Vitalik Buterin has delivered a verdict on consortium blockchains, calling them a failure of their original vision. Speaking during an Arbitrum Day session, Buterin argued that these private, enterprise-led chains combine the worst aspects of both centralized and decentralized systems.
Instead of offering true openness or strong privacy, they often evolve into “cartel-like” structures, closed networks with limited transparency and weak trust guarantees.
“The original vision of like consortium blockchains, right, had this idea that as you have like five banks or like five major companies come together, create their own chain, has been mostly a failure,” he said.
Consortium blockchains were initially pitched as a middle ground for enterprises hesitant to adopt public chains like Ethereum. However, Buterin explained that they fail to deliver meaningful advantages.
They lack decentralization, since control is restricted to a few entities, and they also fail on privacy, as internal participants can still access sensitive data.
“You’re putting your data on a network where the only people that get to see it are you and all your closest competitors,” he said, highlighting the lack of public infrastructure and transparency seen in networks like Ethereum.
This structural flaw, according to Buterin, makes them hard to justify at scale and fundamentally broken by design.
Rather than pushing companies to rebuild systems from scratch, Buterin proposed a more practical solution, enhancing existing centralized servers with cryptographic tools.
This includes anchoring Merkle roots and validity proofs directly on-chain. The idea is to keep the current infrastructure intact, but add a “verification layer” that ensures transparency and security.
This “sidecar” model allows enterprises to gain blockchain-like guarantees without the cost and complexity of full decentralization.

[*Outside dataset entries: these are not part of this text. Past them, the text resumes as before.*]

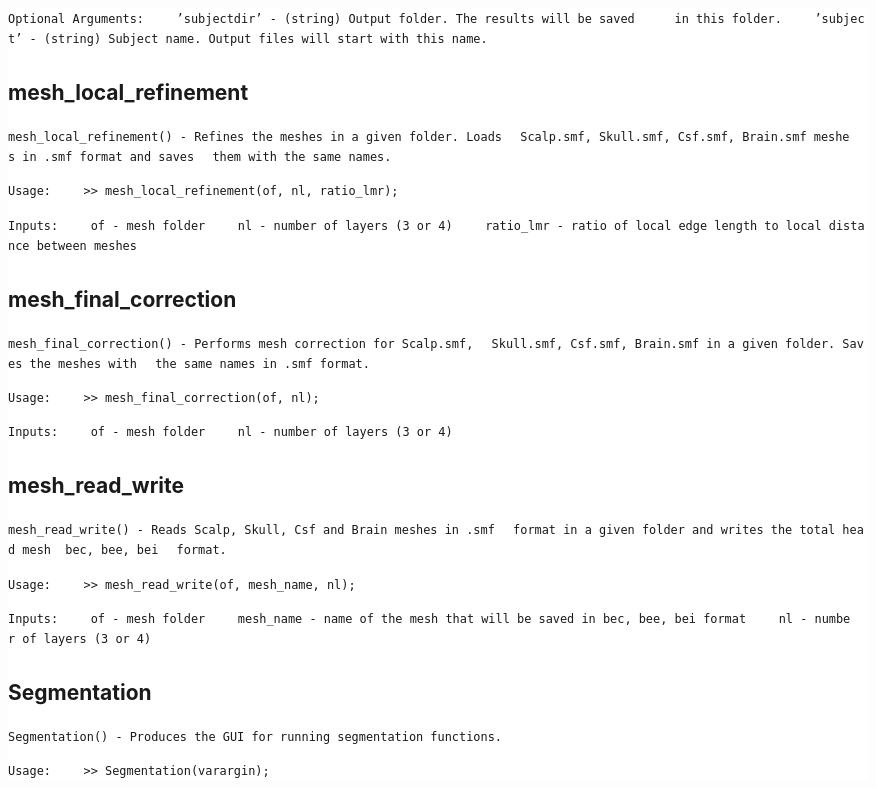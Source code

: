 `Optional Arguments:  `
`  ’subjectdir’ - (string) Output folder. The results will be saved  `
`   in this folder.  `
`  ’subject’ - (string) Subject name. Output files will start with this name.`

mesh_local_refinement
---------------------

`mesh_local_refinement() - Refines the meshes in a given folder. Loads  `
`Scalp.smf, Skull.smf, Csf.smf, Brain.smf meshes in .smf format and saves  `
`them with the same names.  `

`Usage:  `
`  >> mesh_local_refinement(of, nl, ratio_lmr);  `

`Inputs:  `
`  of - mesh folder  `
`  nl - number of layers (3 or 4)  `
`  ratio_lmr - ratio of local edge length to local distance between meshes`

mesh_final_correction
---------------------

`mesh_final_correction() - Performs mesh correction for Scalp.smf,  `
`Skull.smf, Csf.smf, Brain.smf in a given folder. Saves the meshes with  `
`the same names in .smf format.  `

`Usage:  `
`  >> mesh_final_correction(of, nl);  `

`Inputs:  `
`  of - mesh folder  `
`  nl - number of layers (3 or 4)`

mesh_read_write
---------------

`mesh_read_write() - Reads Scalp, Skull, Csf and Brain meshes in .smf  `
`format in a given folder and writes the total head mesh  bec, bee, bei  `
`format.  `

`Usage:  `
`  >> mesh_read_write(of, mesh_name, nl);  `

`Inputs:  `
`  of - mesh folder  `
`  mesh_name - name of the mesh that will be saved in bec, bee, bei format  `
`  nl - number of layers (3 or 4)`

Segmentation
------------

`Segmentation() - Produces the GUI for running segmentation functions.  `

`Usage:  `
`  >> Segmentation(varargin);  `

Buterin also outlined the evolving role of Layer 2 (L2) solutions. He described them as systems that operate off-chain while inheriting security from Ethereum’s base layer.
He identified four key L2 categories: EVM-compatible chains, server-style systems with on-chain proofs, experimental environments, and app-specific chains. Each serves different use cases, from enterprise applications to innovation hubs.
The real goal, according to Buterin, is interoperability. A mix of L2 systems working together can form a “heterogeneous sharded ecosystem,” capable of scaling while serving diverse needs.